There are two types of widespread air pollution. The first type of pollution is known as smog, and the second type is known as soot. Significant pollutants that make up smog and soot include sulfur, nitrogen and carbon monoxide. Smog occurs when pollutants become trapped close to the ground.

The burning of fossil fuels contributes to the largest amount of air pollution mostly due to the fact that many human activities are directly related to the use of gasoline and other fuels in order to keep items such as engines and furnaces running. The largest source of air pollution due to fossil fuels being burned is vehicles. Due to their large number and the length of time they are run, carbon monoxide, the gas given off by trucks and cars, is constantly released into the air.

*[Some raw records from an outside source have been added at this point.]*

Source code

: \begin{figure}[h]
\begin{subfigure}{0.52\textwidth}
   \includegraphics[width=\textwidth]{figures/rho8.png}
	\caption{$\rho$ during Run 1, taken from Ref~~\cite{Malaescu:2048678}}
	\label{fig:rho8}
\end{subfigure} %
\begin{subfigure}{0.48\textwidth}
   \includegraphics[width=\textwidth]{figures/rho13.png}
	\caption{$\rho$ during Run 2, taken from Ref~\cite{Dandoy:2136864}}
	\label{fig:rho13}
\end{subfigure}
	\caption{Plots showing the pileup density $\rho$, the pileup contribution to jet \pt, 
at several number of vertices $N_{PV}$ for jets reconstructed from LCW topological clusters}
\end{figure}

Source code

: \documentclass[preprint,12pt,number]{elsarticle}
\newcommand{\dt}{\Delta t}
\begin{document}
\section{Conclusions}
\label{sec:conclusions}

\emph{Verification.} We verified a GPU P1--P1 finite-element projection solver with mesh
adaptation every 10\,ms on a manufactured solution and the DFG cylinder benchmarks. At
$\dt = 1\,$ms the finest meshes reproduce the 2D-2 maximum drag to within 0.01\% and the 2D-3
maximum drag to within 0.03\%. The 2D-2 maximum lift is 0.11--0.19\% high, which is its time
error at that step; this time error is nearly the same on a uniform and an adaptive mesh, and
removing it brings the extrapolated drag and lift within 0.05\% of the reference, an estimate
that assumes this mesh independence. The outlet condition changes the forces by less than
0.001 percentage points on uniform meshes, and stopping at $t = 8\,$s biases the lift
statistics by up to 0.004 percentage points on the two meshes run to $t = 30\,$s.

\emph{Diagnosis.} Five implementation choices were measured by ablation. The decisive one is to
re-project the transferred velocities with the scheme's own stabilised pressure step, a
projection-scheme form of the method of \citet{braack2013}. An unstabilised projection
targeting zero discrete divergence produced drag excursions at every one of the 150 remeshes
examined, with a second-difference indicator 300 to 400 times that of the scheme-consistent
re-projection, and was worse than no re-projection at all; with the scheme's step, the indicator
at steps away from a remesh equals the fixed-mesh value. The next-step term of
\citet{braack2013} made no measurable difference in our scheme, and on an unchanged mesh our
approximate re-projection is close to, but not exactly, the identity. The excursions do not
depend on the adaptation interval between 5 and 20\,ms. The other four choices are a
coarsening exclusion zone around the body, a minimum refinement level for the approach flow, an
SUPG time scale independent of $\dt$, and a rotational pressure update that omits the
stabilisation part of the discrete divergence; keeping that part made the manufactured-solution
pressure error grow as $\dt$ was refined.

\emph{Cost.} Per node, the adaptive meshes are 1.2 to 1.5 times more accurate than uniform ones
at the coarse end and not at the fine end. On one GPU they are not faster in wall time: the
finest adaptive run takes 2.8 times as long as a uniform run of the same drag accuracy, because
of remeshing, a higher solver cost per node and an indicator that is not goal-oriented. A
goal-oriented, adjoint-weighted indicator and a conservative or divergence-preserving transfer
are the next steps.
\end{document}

Another form of air pollutant produced by vehicles is carbon dioxide, which is not considered as deadly as carbon monoxide, which causes adverse health effects. It is closely related to the greenhouse effect, which is considered to be the cause of the warming of the earth.

Outside of burning fossil fuels, other pollutants are released into the air due to the burning of certain materials. Particulate matter is the direct result of burning items such as wood and plants, which happens both from human activity and natural fires.

Several devices and systems have been created to either reduce or prevent industrial air pollution. For example, electrostatic precipitators remove pollutant particles by charging them electrically and collecting them on electrodes with an opposite charge. Cyclone separators rotate impure air with enough force to hurl particles against the side walls of the separator. Scrubbers remove impurities in the air through water sprays.